Teren parafii Radęcin obejmuje duże obszary leśne, w tym należące do Drawieńskiego Parku Narodowego. Do parafii należy 14 miejscowości, z których 7 jest oddalonych powyżej 20
km od kościoła parafialnego, najdalej 43 km jest do Rogoźnicy. W parafii jest także 6 leśniczówek, najdalsza Kamienna położona 38 km od Radęcina. W parafii, w której gospodarka
leśna odgrywa tak dużą rolę, a las daje zatrudnienie leśnikom, drwalom, pracownikom parku, myśliwym, uroczyście obchodzi się Dzień św. Huberta. „Mszę św. odprawiam wtedy - mówi
Ksiądz Proboszcz - w najpiękniejszej katedrze świata, stworzonej przez Pana Boga, wśród dębów i buków sięgających nieba, zamiast organów nuci nam śpiew lasu, jest cudownie,
kobierce złotych liści leżą dookoła ołtarza zbudowanego z olbrzymich pni drzew, ozdobą jest wspaniałe poroże jelenia i krzyż - uroczystość ta przygotowana jest przez leśników.
Uczestniczy w niej ponad 150 myśliwych z całego kraju”. Kto nie znalazł zatrudnienia w lesie, nie bardzo ma możliwość je znaleźć, brak tu bowiem innych zakładów
pracy. Bezrobocie przekracza więc 30%.
Gdy ks. Z. Koch przybył do parafii, były wówczas jeszcze pełne cztery szkoły podstawowe. Dziś została jedna w Radęcinie licząca 54 dzieci. Młodzież gimnazjalna i dzieci z innych
wiosek dowożone są obecnie do Dobiegniewa.
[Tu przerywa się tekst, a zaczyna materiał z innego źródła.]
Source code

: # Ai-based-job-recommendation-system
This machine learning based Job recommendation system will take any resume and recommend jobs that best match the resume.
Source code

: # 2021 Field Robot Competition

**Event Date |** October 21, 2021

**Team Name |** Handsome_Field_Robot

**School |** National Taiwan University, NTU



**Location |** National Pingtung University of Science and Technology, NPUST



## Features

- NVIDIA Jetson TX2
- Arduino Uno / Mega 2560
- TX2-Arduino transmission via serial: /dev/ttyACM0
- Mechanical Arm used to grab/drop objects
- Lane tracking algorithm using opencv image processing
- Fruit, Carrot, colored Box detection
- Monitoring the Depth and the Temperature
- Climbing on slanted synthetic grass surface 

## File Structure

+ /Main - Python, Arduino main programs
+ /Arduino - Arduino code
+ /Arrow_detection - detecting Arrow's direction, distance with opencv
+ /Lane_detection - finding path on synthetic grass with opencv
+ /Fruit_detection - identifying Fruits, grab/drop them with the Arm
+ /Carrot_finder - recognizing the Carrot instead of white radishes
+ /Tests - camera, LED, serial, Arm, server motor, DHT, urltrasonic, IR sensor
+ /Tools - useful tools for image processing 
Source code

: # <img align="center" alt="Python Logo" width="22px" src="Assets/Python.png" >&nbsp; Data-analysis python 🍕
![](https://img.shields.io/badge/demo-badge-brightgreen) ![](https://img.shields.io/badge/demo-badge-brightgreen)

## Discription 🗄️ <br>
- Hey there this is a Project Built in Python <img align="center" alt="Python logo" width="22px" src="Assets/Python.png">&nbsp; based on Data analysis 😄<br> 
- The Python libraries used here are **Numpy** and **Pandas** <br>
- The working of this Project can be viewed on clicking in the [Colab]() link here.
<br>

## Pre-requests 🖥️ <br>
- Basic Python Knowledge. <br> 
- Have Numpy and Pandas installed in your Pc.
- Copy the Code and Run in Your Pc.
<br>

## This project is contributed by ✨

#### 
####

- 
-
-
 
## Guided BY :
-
Ksiądz Proboszcz zechciał mi zaprezentować cztery swoje kościoły filialne. W letniej porze dojazd do nich możliwy był „na skróty”, korzystając częściowo z dróg leśnych
i polnych. Kiedy jednak niepogoda czyni drogi te nieprzejezdnymi, by do nich wszystkich dotrzeć i odprawić niedzielne Msze św., ks. Zdzisław musi przejechać samochodem wiele kilometrów
(116!). Zdarza się, że na swej drodze przez lasy mija stada dzików i jeleni. W Starym Osiecznie odprawia Mszę św. w sobotę o godz. 18.00. W niedzielę
w Wołogoszczy jest Msza św. o godz. 8.30, w Słowinie o 9.15, w Radęcinie o 11.00 i w Głusku o 12.30.
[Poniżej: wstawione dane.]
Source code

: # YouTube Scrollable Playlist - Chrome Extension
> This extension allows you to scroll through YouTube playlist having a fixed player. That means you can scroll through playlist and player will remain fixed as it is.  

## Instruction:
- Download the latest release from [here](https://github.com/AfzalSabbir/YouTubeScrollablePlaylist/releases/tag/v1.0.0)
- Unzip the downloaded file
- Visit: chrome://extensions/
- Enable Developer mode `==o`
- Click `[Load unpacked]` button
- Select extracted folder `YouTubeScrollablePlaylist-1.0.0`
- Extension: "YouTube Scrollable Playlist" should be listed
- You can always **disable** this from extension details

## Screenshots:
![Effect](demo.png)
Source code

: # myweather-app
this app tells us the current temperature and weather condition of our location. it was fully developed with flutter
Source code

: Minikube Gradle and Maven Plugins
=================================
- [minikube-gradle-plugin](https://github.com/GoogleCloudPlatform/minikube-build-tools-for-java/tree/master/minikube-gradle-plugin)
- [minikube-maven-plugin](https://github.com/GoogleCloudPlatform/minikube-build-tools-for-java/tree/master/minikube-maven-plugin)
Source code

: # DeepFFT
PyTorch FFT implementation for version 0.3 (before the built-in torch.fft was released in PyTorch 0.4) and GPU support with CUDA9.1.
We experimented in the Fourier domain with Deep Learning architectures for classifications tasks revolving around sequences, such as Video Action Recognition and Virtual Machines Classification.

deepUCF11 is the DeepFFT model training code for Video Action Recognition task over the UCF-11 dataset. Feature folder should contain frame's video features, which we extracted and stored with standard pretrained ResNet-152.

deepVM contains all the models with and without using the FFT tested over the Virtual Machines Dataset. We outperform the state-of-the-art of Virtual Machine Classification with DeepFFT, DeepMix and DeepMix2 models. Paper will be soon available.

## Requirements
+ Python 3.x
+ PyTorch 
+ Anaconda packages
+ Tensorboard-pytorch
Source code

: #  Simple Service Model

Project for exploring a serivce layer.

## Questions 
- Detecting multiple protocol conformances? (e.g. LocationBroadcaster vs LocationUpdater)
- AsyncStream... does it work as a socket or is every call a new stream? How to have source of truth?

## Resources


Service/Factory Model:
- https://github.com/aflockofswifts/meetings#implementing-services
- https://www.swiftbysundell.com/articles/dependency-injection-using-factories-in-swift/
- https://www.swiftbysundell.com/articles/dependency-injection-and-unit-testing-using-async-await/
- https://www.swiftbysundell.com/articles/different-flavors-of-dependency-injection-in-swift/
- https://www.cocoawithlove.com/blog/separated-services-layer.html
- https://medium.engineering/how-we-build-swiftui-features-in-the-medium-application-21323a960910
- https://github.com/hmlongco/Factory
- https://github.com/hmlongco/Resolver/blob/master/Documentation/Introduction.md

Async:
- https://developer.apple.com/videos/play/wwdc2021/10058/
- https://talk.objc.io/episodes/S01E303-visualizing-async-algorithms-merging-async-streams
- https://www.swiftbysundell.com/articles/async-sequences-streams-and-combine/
W dni powszednie w Słowinie Liturgię odprawia o godz. 17.00 w środę i w Głusku o tej samej godzinie w czwartek,
w pozostałe dni tygodnia w Radęcinie o 18.00. Frekwencję ocenia Ksiądz Proboszcz na 35-40% parafian. Rocznie udziela 22 tys. Komunii św. Parafianie sami dbają o porządek
w kościołach.
Najpierw dotarliśmy do Głuska. Przy dworze z początku XX w. (dziś siedziba nadleśnictwa) stoi przerobiony w 2 poł. XIX w. z browaru neogotycki kościół. Ostatnie prace
tu wykonane to zagospodarowanie pomieszczenia przy prezbiterium na zakrystię, wykonanie dojścia i ogrodzenia, radiofonizacji i instalacji elektrycznej. Kolejna świątynia w Starym
Osiecznie, neogotycka z II poł. XIX w., ma plan regularnego ośmioboku, nakryta jest wysokim dachem namiotowym, zwieńczona jest smukłą latarnią. Stoi na wyniosłym zniesieniu, na miejscu nieistniejącego
zamku. Ostatnio kościół wymalowano i dokonano częściowej renowacji dachów. Miejscowość kiedyś licząca 141 gospodarstw ma ich dzisiaj tylko 23. Mieszkało tu w 1939 r. 445 osób,
dzisiaj tylko 70. Brak chłopców powoduje, że ministrantką jest tu dziewczynka Daria. Kościół w Wołogoszczy po II wojnie światowej popadł w ruinę i był przez wiele lat
nieużytkowany. Obiekt został odbudowany (w dużej części zrekonstruowany) w 1985 r. Ten kościół konstrukcji ryglowej ostatnio został pobielony. Rodzina von Valdow, będąca przed wojną właścicielem
Wołogoszczy podarowała dzwon dla tutejszego kościoła. Dzwon ten pochodzący z jednego z ich majątków został wywieziony do Niemiec. Na końcu oglądam najstarszy kościół parafii w Słowinie,
pochodzący z XVI w.
Jadąc, dostrzegam krzyże przydrożne udekorowane kolorowymi wstążkami po niedawnej wizytacji abp. Zygmunta Kamińskiego. Witając Pasterza archidiecezji, Ksiądz Proboszcz wypowiedział słowa, które tu
przytoczę: „Przybywa Ksiądz Arcybiskup do niezwykłej parafii, pięknej ze względu na położenie i przyrodę, w sercu Drawieńskiego Parku Narodowego, ale nie tylko piękną
ze względu na przyrodę, ale piękną ze względu na ludzi, ich wiarę i dobroć. Cieszę się, że mogę wśród takich ludzi pracować...”.